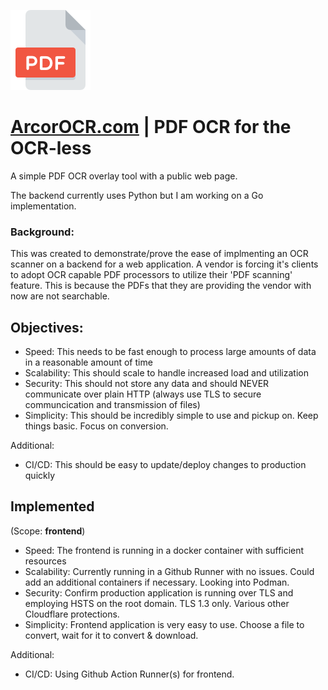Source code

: ![ArcorOCR](./public/pdf_128.png)

# [ArcorOCR.com](https://ArcorOCR.com) | PDF OCR for the OCR-less

A simple PDF OCR overlay tool with a public web page. 

The backend currently uses Python but I am working on a Go implementation.

### Background:
This was created to demonstrate/prove the ease of implmenting an OCR scanner on a backend for a web application. A vendor is forcing it's clients to adopt OCR capable PDF processors to utilize their 'PDF scanning' feature. This is because the PDFs that they are providing the vendor with now are not searchable.

## Objectives:
- Speed: 
   This needs to be fast enough to process large amounts of data in a reasonable amount of time
- Scalability:
   This should scale to handle increased load and utilization
- Security:
   This should not store any data and should NEVER communicate over plain HTTP (always use TLS to secure communcication and transmission of files)
- Simplicity: 
   This should be incredibly simple to use and pickup on. Keep things basic. Focus on conversion.

Additional:
- CI/CD:
   This should be easy to update/deploy changes to production quickly

## Implemented
(Scope: **frontend**)
- Speed:
   The frontend is running in a docker container with sufficient resources
- Scalability:
   Currently running in a Github Runner with no issues. Could add an additional containers if necessary. Looking into Podman.
- Security:
   Confirm production application is running over TLS and employing HSTS on the root domain. TLS 1.3 only. Various other Cloudflare protections.
- Simplicity: 
   Frontend application is very easy to use. Choose a file to convert, wait for it to convert & download.

Additional:
- CI/CD:
   Using Github Action Runner(s) for frontend.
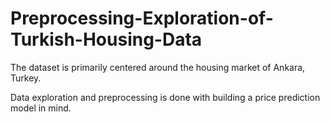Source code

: # Preprocessing-Exploration-of-Turkish-Housing-Data

The dataset is primarily centered around the housing market of Ankara, Turkey. 

Data exploration and preprocessing is done with building a price prediction model in mind.
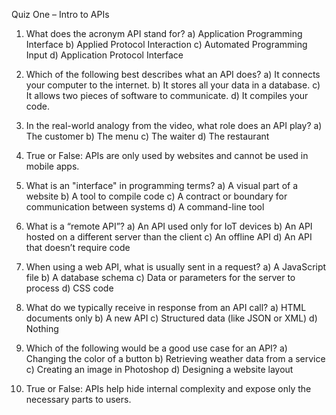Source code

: Quiz One – Intro to APIs

1. What does the acronym API stand for?
a) Application Programming Interface
b) Applied Protocol Interaction
c) Automated Programming Input
d) Application Protocol Interface

2. Which of the following best describes what an API does?
a) It connects your computer to the internet.
b) It stores all your data in a database.
c) It allows two pieces of software to communicate.
d) It compiles your code.

3. In the real-world analogy from the video, what role does an API play?
a) The customer
b) The menu
c) The waiter
d) The restaurant

4. True or False: APIs are only used by websites and cannot be used in mobile apps.

5. What is an "interface" in programming terms?
a) A visual part of a website
b) A tool to compile code
c) A contract or boundary for communication between systems
d) A command-line tool

6. What is a “remote API”?
a) An API used only for IoT devices
b) An API hosted on a different server than the client
c) An offline API
d) An API that doesn’t require code

7. When using a web API, what is usually sent in a request?
a) A JavaScript file
b) A database schema
c) Data or parameters for the server to process
d) CSS code

8. What do we typically receive in response from an API call?
a) HTML documents only
b) A new API
c) Structured data (like JSON or XML)
d) Nothing

9. Which of the following would be a good use case for an API?
a) Changing the color of a button
b) Retrieving weather data from a service
c) Creating an image in Photoshop
d) Designing a website layout

10. True or False: APIs help hide internal complexity and expose only the necessary parts to users. 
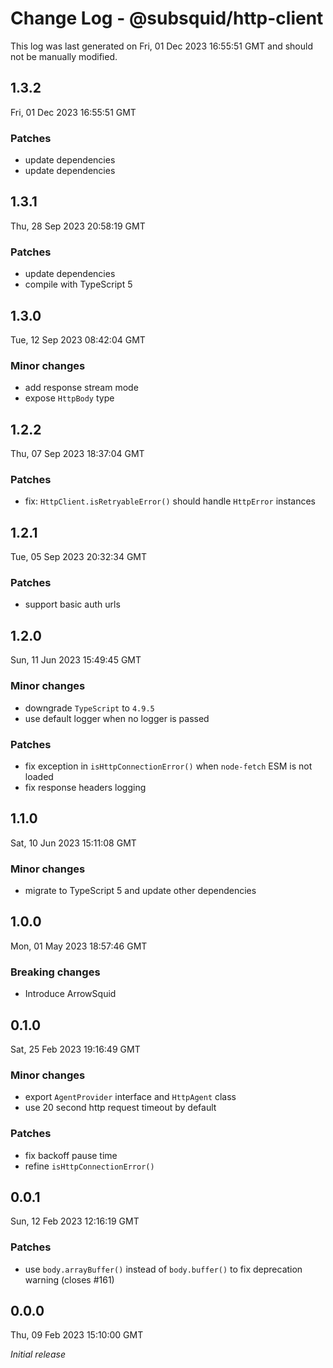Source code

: # Change Log - @subsquid/http-client

This log was last generated on Fri, 01 Dec 2023 16:55:51 GMT and should not be manually modified.

## 1.3.2
Fri, 01 Dec 2023 16:55:51 GMT

### Patches

- update dependencies
- update dependencies

## 1.3.1
Thu, 28 Sep 2023 20:58:19 GMT

### Patches

- update dependencies
- compile with TypeScript 5

## 1.3.0
Tue, 12 Sep 2023 08:42:04 GMT

### Minor changes

- add response stream mode
- expose `HttpBody` type

## 1.2.2
Thu, 07 Sep 2023 18:37:04 GMT

### Patches

- fix: `HttpClient.isRetryableError()` should handle `HttpError` instances

## 1.2.1
Tue, 05 Sep 2023 20:32:34 GMT

### Patches

- support basic auth urls

## 1.2.0
Sun, 11 Jun 2023 15:49:45 GMT

### Minor changes

- downgrade `TypeScript` to `4.9.5`
- use default logger when no logger is passed

### Patches

- fix exception in `isHttpConnectionError()` when `node-fetch` ESM is not loaded
- fix response headers logging

## 1.1.0
Sat, 10 Jun 2023 15:11:08 GMT

### Minor changes

- migrate to TypeScript 5 and update other dependencies

## 1.0.0
Mon, 01 May 2023 18:57:46 GMT

### Breaking changes

- Introduce ArrowSquid

## 0.1.0
Sat, 25 Feb 2023 19:16:49 GMT

### Minor changes

- export `AgentProvider` interface and `HttpAgent` class
- use 20 second http request timeout by default

### Patches

- fix backoff pause time
- refine `isHttpConnectionError()`

## 0.0.1
Sun, 12 Feb 2023 12:16:19 GMT

### Patches

- use `body.arrayBuffer()` instead of `body.buffer()` to fix deprecation warning (closes #161)

## 0.0.0
Thu, 09 Feb 2023 15:10:00 GMT

_Initial release_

» **How to complete this task**
The lines holding the word "APIs" are the answer. Find them in the entries and copy them.

» **Result of the task**
: Quiz One – Intro to APIs
4. True or False: APIs are only used by websites and cannot be used in mobile apps.
10. True or False: APIs help hide internal complexity and expose only the necessary parts to users. 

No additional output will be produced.